Rob Banathy, Senior Product Manager at NHS Digital, explains how his team developed a lateral flow device digital reader service that can detect nearly twice the number of positive COVID-19 cases during early infection compared to the human eye

At the start of 2021 when the government rolled out the use of self-conducted and reported lateral flow devices (LFDs) to support mass asymptomatic testing for the public, a concern was identified around users interpreted the test incorrectly, particularly when the lines on the LFDs are faint.

In this scenario, asymptomatic users might not be identified and may contribute to a chain of transmission. This is particularly a concern where testing is used in situations such as entry to nursing homes, where the impact of missing asymptomatic users could be devastating. To help mitigate this risk, we explored whether a digital reader could be used to interpret the result of an LFD more accurately by removing the variation in human eyesight and human bias.

Our approach

After searching for suppliers with the technology we needed, we discovered there were no production-ready, clinically assured solutions available in the market. We worked quickly with suppliers, and public health and regulatory teams, to design and test a service that could be used safely and effectively by the general population.

Following a proof of concept and technical evaluation stage, we chose a supplier and developed a pilot service that used artificial intelligence to interpret the test result from a photo submitted by the user. Consequently, the service is categorised as ‘software as a medical device’, which meant that we needed to conduct a clinical trial to prove the accuracy, safety, accessibility and effectiveness of the service.

The challenges

There were several challenges to overcome before we could deliver this service. Mindful of inclusivity and accessibility needs, we pursued a web service approach rather than a native app approach. Our goal was to provide a service that anyone with an internet-connected device with a camera could use, without the need to download any software or app. Due to the limited photo quality validation that this approach allowed, we relied heavily on user research to understand how we could design the service to meet user and public health needs to deliver a simple to use, accurate and scalable web service.

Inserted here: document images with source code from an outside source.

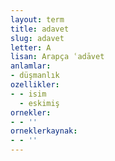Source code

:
```yaml
---
layout: term
title: adavet
slug: adavet
letter: A
lisan: Arapça ʿadāvet
anlamlar:
- düşmanlık
ozellikler:
- - isim
  - eskimiş
ornekler:
- - ''
orneklerkaynak:
- - ''
---
```

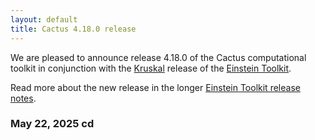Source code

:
 ```yaml
---
layout: default
title: Cactus 4.18.0 release
---
```

We are pleased to announce release 4.18.0 of the Cactus computational toolkit
in conjunction with the [Kruskal](https://en.wikipedia.org/wiki/Martin_D._Kruskal)
release of the
[Einstein Toolkit](https://einsteintoolkit.org).

Read more about the new release in the longer
[Einstein Toolkit release notes](https://einsteintoolkit.org/about/releases/ET_2023_05_announcement.html).

### May 22, 2025 cd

To overcome these challenges, collaboration and working openly across teams, organisations and delivery partners were key. We adapted our user research methods to work remotely and built prototypes to not only test our understanding of user and public health needs but also to demonstrate our emerging service vision with our policy and public health colleagues. We were supported by a range of teams, in areas such as regulatory, service design, information governance, security, commercial, policy, public health and science.

The pilot

During the pilot, we collected over 100,000 images from adult social care homes and NHS primary care staff as they reported their LFD results. We conducted extensive user research with these users, gaining valuable insight into user behaviours and expectations.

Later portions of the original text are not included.